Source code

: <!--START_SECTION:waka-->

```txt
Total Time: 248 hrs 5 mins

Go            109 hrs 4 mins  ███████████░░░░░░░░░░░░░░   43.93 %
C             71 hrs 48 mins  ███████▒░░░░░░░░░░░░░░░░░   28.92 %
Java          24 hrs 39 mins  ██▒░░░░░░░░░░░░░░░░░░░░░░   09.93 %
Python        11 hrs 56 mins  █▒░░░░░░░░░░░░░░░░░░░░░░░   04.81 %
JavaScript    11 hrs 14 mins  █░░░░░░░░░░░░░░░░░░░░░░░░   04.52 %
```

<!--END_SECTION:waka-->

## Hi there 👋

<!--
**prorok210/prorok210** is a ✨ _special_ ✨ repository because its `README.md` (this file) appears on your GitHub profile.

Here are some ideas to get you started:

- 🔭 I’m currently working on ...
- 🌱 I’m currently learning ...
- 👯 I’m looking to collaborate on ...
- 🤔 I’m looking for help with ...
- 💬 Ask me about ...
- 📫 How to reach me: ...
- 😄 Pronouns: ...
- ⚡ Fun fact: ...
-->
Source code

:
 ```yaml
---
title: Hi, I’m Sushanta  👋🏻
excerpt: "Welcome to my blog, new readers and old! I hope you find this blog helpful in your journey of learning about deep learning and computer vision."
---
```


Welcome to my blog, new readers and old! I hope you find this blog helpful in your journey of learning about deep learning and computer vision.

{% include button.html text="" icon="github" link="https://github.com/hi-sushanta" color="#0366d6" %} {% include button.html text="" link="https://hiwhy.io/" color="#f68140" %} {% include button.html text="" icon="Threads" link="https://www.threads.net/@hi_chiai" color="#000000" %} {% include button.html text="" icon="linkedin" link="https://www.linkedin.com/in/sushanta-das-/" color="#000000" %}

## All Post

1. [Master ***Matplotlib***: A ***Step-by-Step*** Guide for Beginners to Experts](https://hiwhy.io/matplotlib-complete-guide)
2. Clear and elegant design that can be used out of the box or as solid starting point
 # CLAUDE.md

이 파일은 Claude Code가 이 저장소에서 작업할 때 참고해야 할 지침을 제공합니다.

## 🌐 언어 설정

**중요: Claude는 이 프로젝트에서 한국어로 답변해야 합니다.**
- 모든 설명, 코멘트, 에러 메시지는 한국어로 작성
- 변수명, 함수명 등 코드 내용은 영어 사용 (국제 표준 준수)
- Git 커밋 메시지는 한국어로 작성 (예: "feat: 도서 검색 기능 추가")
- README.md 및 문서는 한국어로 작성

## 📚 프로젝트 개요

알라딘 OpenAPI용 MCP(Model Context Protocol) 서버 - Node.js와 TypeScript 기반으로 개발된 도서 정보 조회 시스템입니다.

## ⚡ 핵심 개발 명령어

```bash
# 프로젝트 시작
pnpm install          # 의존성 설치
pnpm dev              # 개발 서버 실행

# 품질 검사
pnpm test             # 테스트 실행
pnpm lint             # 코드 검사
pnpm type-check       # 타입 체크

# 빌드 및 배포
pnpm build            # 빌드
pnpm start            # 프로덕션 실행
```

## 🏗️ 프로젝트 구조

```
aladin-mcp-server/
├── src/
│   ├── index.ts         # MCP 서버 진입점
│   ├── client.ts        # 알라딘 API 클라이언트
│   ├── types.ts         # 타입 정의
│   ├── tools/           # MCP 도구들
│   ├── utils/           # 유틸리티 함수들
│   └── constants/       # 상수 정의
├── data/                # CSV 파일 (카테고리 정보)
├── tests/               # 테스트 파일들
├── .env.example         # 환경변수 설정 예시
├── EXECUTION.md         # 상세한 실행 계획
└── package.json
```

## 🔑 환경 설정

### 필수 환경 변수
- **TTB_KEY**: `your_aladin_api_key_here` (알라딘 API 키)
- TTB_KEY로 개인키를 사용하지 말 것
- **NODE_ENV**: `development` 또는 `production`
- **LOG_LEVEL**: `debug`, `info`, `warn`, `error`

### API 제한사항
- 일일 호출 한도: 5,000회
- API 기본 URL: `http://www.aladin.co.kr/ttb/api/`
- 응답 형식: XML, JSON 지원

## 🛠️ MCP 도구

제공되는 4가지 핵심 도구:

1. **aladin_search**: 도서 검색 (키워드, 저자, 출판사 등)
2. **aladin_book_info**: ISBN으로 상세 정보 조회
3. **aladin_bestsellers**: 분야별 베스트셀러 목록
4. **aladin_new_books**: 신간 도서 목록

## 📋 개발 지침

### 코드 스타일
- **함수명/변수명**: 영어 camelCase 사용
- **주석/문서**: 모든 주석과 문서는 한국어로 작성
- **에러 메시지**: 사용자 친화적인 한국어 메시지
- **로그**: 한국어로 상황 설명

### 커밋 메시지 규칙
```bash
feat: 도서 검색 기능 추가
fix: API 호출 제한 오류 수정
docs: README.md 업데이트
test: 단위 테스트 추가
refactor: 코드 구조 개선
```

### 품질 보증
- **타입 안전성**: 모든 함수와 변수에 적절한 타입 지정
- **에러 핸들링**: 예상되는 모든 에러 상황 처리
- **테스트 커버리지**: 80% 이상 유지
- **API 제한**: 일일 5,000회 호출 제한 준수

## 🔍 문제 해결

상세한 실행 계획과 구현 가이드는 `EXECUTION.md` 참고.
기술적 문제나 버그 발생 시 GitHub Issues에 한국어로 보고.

▶ [About this exercise]
Lines of the material that contain the word "https" are to be gathered.

▶ [Result of this task]
{% include button.html text="" icon="github" link="https://github.com/hi-sushanta" color="#0366d6" %} {% include button.html text="" link="https://hiwhy.io/" color="#f68140" %} {% include button.html text="" icon="Threads" link="https://www.threads.net/@hi_chiai" color="#000000" %} {% include button.html text="" icon="linkedin" link="https://www.linkedin.com/in/sushanta-das-/" color="#000000" %}
1. [Master ***Matplotlib***: A ***Step-by-Step*** Guide for Beginners to Experts](https://hiwhy.io/matplotlib-complete-guide)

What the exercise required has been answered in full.